▶ _Given data_:
——————————

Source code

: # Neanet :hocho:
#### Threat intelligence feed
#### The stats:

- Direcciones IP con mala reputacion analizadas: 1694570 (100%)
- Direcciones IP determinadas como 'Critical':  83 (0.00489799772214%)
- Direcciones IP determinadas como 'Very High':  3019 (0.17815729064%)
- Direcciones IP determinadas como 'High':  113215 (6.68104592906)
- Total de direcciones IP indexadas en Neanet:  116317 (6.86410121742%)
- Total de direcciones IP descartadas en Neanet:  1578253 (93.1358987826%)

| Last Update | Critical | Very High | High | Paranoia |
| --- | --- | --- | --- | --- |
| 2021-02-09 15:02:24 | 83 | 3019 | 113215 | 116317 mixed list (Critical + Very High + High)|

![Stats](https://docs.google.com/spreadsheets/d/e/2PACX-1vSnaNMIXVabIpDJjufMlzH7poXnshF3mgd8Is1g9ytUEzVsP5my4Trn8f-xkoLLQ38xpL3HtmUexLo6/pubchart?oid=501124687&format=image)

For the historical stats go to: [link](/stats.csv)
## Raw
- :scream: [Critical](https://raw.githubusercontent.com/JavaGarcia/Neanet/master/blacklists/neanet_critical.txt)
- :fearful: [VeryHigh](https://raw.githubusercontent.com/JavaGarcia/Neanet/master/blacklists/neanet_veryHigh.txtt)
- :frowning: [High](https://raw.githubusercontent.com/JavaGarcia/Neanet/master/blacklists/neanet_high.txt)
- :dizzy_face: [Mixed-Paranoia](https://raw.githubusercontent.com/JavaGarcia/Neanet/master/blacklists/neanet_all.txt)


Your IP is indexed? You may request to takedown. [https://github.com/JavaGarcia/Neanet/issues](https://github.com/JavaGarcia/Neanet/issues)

——————————

▶ _About this task_: Every entry above should come back exactly as written.

▶ _Answer area_:
Source code

: # Neanet :hocho:
#### Threat intelligence feed
#### The stats:

- Direcciones IP con mala reputacion analizadas: 1694570 (100%)
- Direcciones IP determinadas como 'Critical':  83 (0.00489799772214%)
- Direcciones IP determinadas como 'Very High':  3019 (0.17815729064%)
- Direcciones IP determinadas como 'High':  113215 (6.68104592906)
- Total de direcciones IP indexadas en Neanet:  116317 (6.86410121742%)
- Total de direcciones IP descartadas en Neanet:  1578253 (93.1358987826%)

| Last Update | Critical | Very High | High | Paranoia |
| --- | --- | --- | --- | --- |
| 2021-02-09 15:02:24 | 83 | 3019 | 113215 | 116317 mixed list (Critical + Very High + High)|

![Stats](https://docs.google.com/spreadsheets/d/e/2PACX-1vSnaNMIXVabIpDJjufMlzH7poXnshF3mgd8Is1g9ytUEzVsP5my4Trn8f-xkoLLQ38xpL3HtmUexLo6/pubchart?oid=501124687&format=image)

For the historical stats go to: [link](/stats.csv)
## Raw
- :scream: [Critical](https://raw.githubusercontent.com/JavaGarcia/Neanet/master/blacklists/neanet_critical.txt)
- :fearful: [VeryHigh](https://raw.githubusercontent.com/JavaGarcia/Neanet/master/blacklists/neanet_veryHigh.txtt)
- :frowning: [High](https://raw.githubusercontent.com/JavaGarcia/Neanet/master/blacklists/neanet_high.txt)
- :dizzy_face: [Mixed-Paranoia](https://raw.githubusercontent.com/JavaGarcia/Neanet/master/blacklists/neanet_all.txt)


Your IP is indexed? You may request to takedown. [https://github.com/JavaGarcia/Neanet/issues](https://github.com/JavaGarcia/Neanet/issues)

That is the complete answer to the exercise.